Der Rauschebart ist Lothar Königs Markenzeichen. von Jutrczenka/DPA

Merseburg/Jena - Lothar König ist ein Unikat. Gestreiftes Hemd, grau-schwarzer Rauschebart und stets die Zigarette, wahlweise im Entstehen oder angezündet im Mund. Auf der Stirn trägt er die Narbe, die ihm 1997 ein Burschenschaftler zugefügt hat. Offiziell ist der Jugendpfarrer seit Anfang Oktober im Ruhestand. Zum Gespräch empfängt der 65-Jährige natürlich dennoch in der Küche der Jungen Gemeinde (JG) in Jena. Seit der späten Wendezeit leitet er diese, machte sie auch zu einem Hort des Antifaschismus. König spricht zwar ruhig, ein leiser Geistlicher ist er deswegen nicht. Er ist ein politischer. Das hat er auch schon in Merseburg gezeigt, wo er den Protest gegen die DDR-Führung maßgeblich mitgestaltete. Darüber sprach er mit Robert Briest.

Sie sind evangelischer Pfarrer, hätten sich auf die Verkündung Bibel beschränken können.
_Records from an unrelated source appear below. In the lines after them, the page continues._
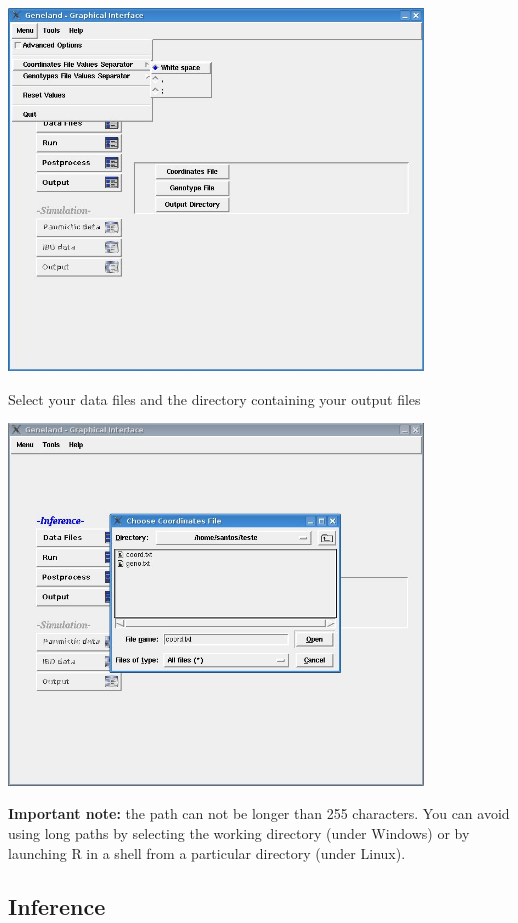 \documentclass[a4paper,10pt]{article}
\begin{document}
\centerline{\includegraphics[width=11cm]{./fig/choosesep.jpg}}

\bigskip

Select  your data files and the directory containing your output files\\

\centerline{\includegraphics[width=11cm]{./fig/choosefiles.jpg}}


{\bf Important note:} the path can not be longer than 255 characters. 
You can avoid using long paths by selecting the working directory (under Windows) or by launching R in a  shell from 
a particular directory (under Linux). 

\subsection{Inference}
\end{document}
Woher kommt der Drang sich politisch einzubringen?

Lothar König: Das hängt zusammen. Das erste Gebot sagt ja, man solle keinen anderen Gott haben, als den, der die Sklaven aus Ägypten geführt hat. Es ist also ein befreiender Gott. Das ist hochpolitisch. Die Lehre ist doch: Wenn Verhältnisse ungerecht sind, verlässt man sie. Auch in der Bibel schaffen es die Unterdrückten aus Ägypten in die Freiheit zu kommen. Ich bin 1954 geboren, als Kind habe ich zwei Dinge mitbekommen, die die Leute belasten: die moralische Schande des Krieges und die LPGisierung. Ich komme aus dem Südharz, einer grenznahen Gegend. Die Grenze hat 1961 vielen das Rückgrat gebrochen. Danach war da Anpassung, das hat sich mit dem Bisschen Wohlstand unter Honecker noch verstärkt.

Anpassung schien nie Ihre Stärke gewesen zu sein?
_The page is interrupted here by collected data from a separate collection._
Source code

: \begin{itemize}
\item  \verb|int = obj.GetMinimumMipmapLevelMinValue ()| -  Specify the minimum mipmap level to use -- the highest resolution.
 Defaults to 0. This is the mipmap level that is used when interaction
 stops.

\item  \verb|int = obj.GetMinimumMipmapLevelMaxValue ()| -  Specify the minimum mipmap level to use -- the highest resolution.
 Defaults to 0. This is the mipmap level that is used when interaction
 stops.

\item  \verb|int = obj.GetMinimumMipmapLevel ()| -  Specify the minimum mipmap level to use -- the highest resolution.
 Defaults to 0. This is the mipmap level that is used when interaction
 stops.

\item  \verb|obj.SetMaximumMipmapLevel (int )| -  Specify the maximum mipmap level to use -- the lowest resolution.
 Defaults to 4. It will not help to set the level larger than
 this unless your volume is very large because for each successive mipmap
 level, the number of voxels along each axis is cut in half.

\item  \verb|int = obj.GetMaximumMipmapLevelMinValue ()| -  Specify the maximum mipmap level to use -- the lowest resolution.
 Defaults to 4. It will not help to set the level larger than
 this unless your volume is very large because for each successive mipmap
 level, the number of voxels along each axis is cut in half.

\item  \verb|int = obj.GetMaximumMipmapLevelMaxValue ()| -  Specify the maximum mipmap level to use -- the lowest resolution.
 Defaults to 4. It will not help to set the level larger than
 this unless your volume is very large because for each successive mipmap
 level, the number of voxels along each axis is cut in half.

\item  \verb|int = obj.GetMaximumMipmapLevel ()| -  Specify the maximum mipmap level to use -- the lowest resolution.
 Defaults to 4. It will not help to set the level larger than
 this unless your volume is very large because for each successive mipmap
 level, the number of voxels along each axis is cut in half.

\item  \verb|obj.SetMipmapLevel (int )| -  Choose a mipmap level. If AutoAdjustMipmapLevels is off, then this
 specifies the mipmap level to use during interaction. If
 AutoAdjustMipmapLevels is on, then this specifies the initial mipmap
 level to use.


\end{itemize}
Der Mensch kann sitzen und sich Ungerechtigkeit angucken oder er kann eingreifen. Ich war immer einer der eingreift. Nicht aufgeben. Ich erinnere mich an ein Fußballspiel in meiner Jugend in Nordhausen. Wir sind da mit zu wenigen Spielern hingefahren, haben mächtig Tore gefangen. Aber wir haben gekämpft. Mir ging die Ideologisierung an der POS auf den Sack. Deshalb habe ich da schon provoziert.

Ihre geistliche Laufbahn startete in Erfurt. Wie sind sie dann nach Merseburg gekommen?
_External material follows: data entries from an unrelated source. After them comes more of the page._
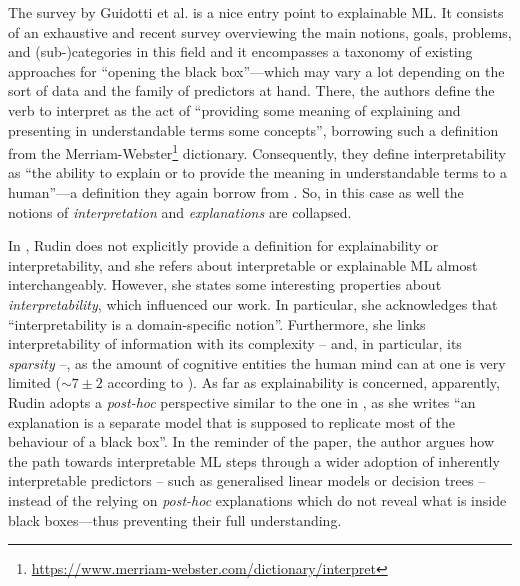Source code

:\documentclass[12pt,a4paper,openright,twoside]{book}
\begin{document}
The survey by Guidotti et al. \cite{GuidottiMRTGP19} is a nice entry point to explainable ML.
%
It consists of an exhaustive and recent survey overviewing the main notions, goals, problems, and (sub-)categories in this field and it encompasses a taxonomy of existing approaches for ``opening the black box''---which may vary a lot depending on the sort of data and the family of predictors at hand.
%
There, the authors define the verb to interpret as the act of ``providing some meaning of explaining and presenting in understandable terms some concepts'', borrowing such a definition from the Merriam-Webster\footnote{\url{https://www.merriam-webster.com/dictionary/interpret}} dictionary.
%
Consequently, they define interpretability as ``the ability to explain or to provide the meaning in understandable terms to a human''---a definition they again borrow from \cite{DoshiVelezK2017}.
%
So, in this case as well the notions of \emph{interpretation} and \emph{explanations} are collapsed.

In \cite{Rudin2019}, Rudin does not explicitly provide a definition for explainability or interpretability, and she refers about interpretable or explainable ML almost interchangeably.
%
However, she states some interesting properties about \emph{interpretability}, which influenced our work.
%
In particular, she acknowledges that ``interpretability is a domain-specific notion''.
%
Furthermore, she links interpretability of information with its complexity -- and, in particular, its \emph{sparsity} --, as the amount of cognitive entities the human mind can at one is very limited ($\sim 7 \pm 2$ according to \cite{numberseven-psyrev63}).
%
As far as explainability is concerned, apparently, Rudin adopts a \emph{post-hoc} perspective similar to the one in \cite{Lipton18}, as she writes ``an explanation is a separate model that is supposed to replicate most of the behaviour of a black box''.
%
In the reminder of the paper, the author argues how the path towards interpretable ML steps through a wider adoption of inherently interpretable predictors -- such as generalised linear models or decision trees -- instead of the relying on \emph{post-hoc} explanations which do not reveal what is inside black boxes---thus preventing their full understanding.
\end{document}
Wir haben in Erfurt versucht, die offene Gemeinde als offiziellen kirchlichen Arbeitsbereich mit politischer Arbeit einzuführen. Als wir in Erfurt dann so weit waren, die offene Gemeinde zu installieren und ich die übernehmen wollte, hat die Stasi aber gesagt: „Der König? Nein.“ Ich habe dann ein Jahr in der Luft gehangen. Dann kam der Vorschlag nach Merseburg zu gehen. In der evangelischen Kirche wird man für drei Jahre auf seine erste Stelle entsandt. Das war bei mir Merseburg.

Gab es dort schon Nährboden für ihre politische Arbeit?

Ja, auf alle Fälle. In der studentischen Gemeinde war die Arbeit von Friedrich Schorlemmer (bis 1978 Studentenpfarrer in Merseburg, Anm. d. Red.) noch zu spüren. Die Studenten waren zwar nicht vordergründig politisch, aber sie waren in der Friedensbewegung und ab 1984 auch in der Umweltbewegung präsent. Dazu gab es noch ein paar fitte Leute wie Johanna Wanka (spätere Bundesbildungsministerin, Anm. d. Red.)

Wie gestaltete sich denn Ihre Arbeit in Merseburg?

Merseburg war damals ein Pilotprojekt. Alle Kirchengemeinden waren zu einer zusammengelegt wurden. Wir waren damals mit dem Superintendenten vier Pfarrer. Ich war der jüngste und wurde deshalb für die Jugendarbeit für zuständig erklärt. Nach einem halben Jahr dachte ich: Ich bin unfähig. Da trafen sich im Winter in der Jungen Gemeinde (JG) nur sechs, sieben Jugendliche. Aber mit der Konfirmation sind 1987 dann viele 15-Jährige dazugekommen und hängengeblieben.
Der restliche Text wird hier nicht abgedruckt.